白色的五層樓在夜幕下寂靜安寧,微風浮動了周圍圍著的銀杏樹,帶動了黃色樹葉落下的聲音。
不遠處從林間走過來一道身影,沿著樹木的影子行走,在高空中尋不到蹤跡,很快那人到了樓房的背面,仰頭看著五樓的高度。
「也不知道從這裡進去是個什麼情況,出門的時候也沒帶個武器什麼的,我應該不會碰上巡邏的人吧。」女孩子叉腰盯著上面的情況。
很快她從隨身帶著的小包里找到了攀岩用的繩索,特殊材質製作的,及其纖細的材質,能夠和夜晚融為一體,哪怕被月光照射了,也不會反光。
繩索從她手上射出去,伸出來的五爪緊緊的攀住了樓頂的混凝土結構牆壁。
她回頭看了眼四周,唇邊帶著淺淺的笑意,很快沿著繩索往上攀爬,上牆之後,原本還成實體的女孩子慢慢消失了。
江年瞪大眼睛看著牆上一團霧蒙蒙往上去的人。
如果他沒看錯的話,那個往上爬的人,是容笑。
而且她往上爬的時候尋常人是看不到她的,也就是江年的眼睛能夠勉強看得到一團霧氣的人形往上去。
江年屏住呼吸,給容楚和傅燃提議之後,容楚倒是給了他點回應,就是傅燃並沒有想要搭理他的意思,江年也只能自己出來看看。
沒想到居然碰上了這麼一出。
容笑爬到三樓的時候,樓層周圍的警報聲忽然響了起來,緊跟著一陣一陣的腳步聲聚集過來。
踩在窗戶邊緣的人低頭看了眼下方,神色如常,鬆手滑到了地上。
「看上去是被發現了。
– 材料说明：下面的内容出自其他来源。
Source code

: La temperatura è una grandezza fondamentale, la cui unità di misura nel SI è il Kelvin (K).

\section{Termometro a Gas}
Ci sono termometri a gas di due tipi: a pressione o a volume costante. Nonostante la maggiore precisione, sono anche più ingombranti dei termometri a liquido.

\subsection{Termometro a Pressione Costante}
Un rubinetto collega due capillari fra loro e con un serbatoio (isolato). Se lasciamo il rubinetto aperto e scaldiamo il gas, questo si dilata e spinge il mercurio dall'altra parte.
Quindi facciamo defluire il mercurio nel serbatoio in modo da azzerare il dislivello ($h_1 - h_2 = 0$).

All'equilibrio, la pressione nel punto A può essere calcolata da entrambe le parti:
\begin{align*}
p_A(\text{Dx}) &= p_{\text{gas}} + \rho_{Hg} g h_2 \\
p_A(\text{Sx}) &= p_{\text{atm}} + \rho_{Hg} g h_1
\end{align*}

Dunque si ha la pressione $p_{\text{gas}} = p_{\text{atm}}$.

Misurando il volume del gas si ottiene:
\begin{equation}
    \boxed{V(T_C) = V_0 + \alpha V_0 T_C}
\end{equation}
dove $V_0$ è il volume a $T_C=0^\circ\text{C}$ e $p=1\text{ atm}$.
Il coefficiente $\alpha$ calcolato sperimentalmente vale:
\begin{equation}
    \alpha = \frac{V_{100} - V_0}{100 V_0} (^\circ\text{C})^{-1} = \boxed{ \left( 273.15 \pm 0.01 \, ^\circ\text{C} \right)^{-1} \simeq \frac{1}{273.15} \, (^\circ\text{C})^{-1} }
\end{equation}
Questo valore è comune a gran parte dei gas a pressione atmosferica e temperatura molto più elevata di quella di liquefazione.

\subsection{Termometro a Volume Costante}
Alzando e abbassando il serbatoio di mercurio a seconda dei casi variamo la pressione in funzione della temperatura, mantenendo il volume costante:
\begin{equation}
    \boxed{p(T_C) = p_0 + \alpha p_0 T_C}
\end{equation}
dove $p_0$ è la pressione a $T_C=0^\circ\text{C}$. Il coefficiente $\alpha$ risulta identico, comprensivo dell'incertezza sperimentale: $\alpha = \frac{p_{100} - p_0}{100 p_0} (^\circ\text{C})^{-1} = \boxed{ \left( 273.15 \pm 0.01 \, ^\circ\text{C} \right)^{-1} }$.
」身邊忽然傳來一陣女聲。
江年偏頭,差點被忽然出現的容楚給嚇到了。
「你要是叫出聲來的話,恐怕被抓起來的不是她,反而是你了。」容楚提醒了一句。
江年捂住嘴,跟著容楚撤離了這個地方。
「剛才那是怎麼回事,明明沒人看得到容笑的,是有什麼特殊的裝置嗎。」
走到安全的地方之後,江年提出了自己的疑惑。
有特殊感應的地帶,你的眼睛應該能夠看得到將整棟樓籠罩起來的保護罩吧,如果有魂力靠近的話,會很容易就被感應到。
眼睛看不到,不代表就沒有其他的什麼感官了。
「可是容笑居然也是魂力者。」
剛才看到她的本事,江年都差點驚呆了,讓人看不見的類型。
「你說她爬進去的目的是什麼?」江年的問題一個接著一個。
容楚偏頭看了他一眼,「想知道的話,自己問她不就行了嗎。」
江年抬眸,看到了遠處看著他們滿是笑意的容笑。
「晚上好啊兩位。」她抬手對著兩人打了個招呼。
江年微微頷首,可是容楚卻沒有任何的反應。
「沒想到我才剛剛到這裡第一個晚上,就被你們兩給發現了,原本還以為能多隱藏一段時間呢。」容笑話裡帶著遺憾。
「你也是魂力者?」江年肯定的看著她。
容笑眯眼,「你不是都看到了嗎。」
江年默,有些東西就算已經知道了,還是忍不住想問問。
「你太心急了。」容楚對著容笑說。
她太過著急,才會在在一開始就被發現了。
這不是一件簡單的事情。
「我也承認我太著急了,可是沒辦法,我的時間不像你們一樣有那麼多,我明天就得離開這裡了,當然得抓緊時間了。」容笑聳聳肩。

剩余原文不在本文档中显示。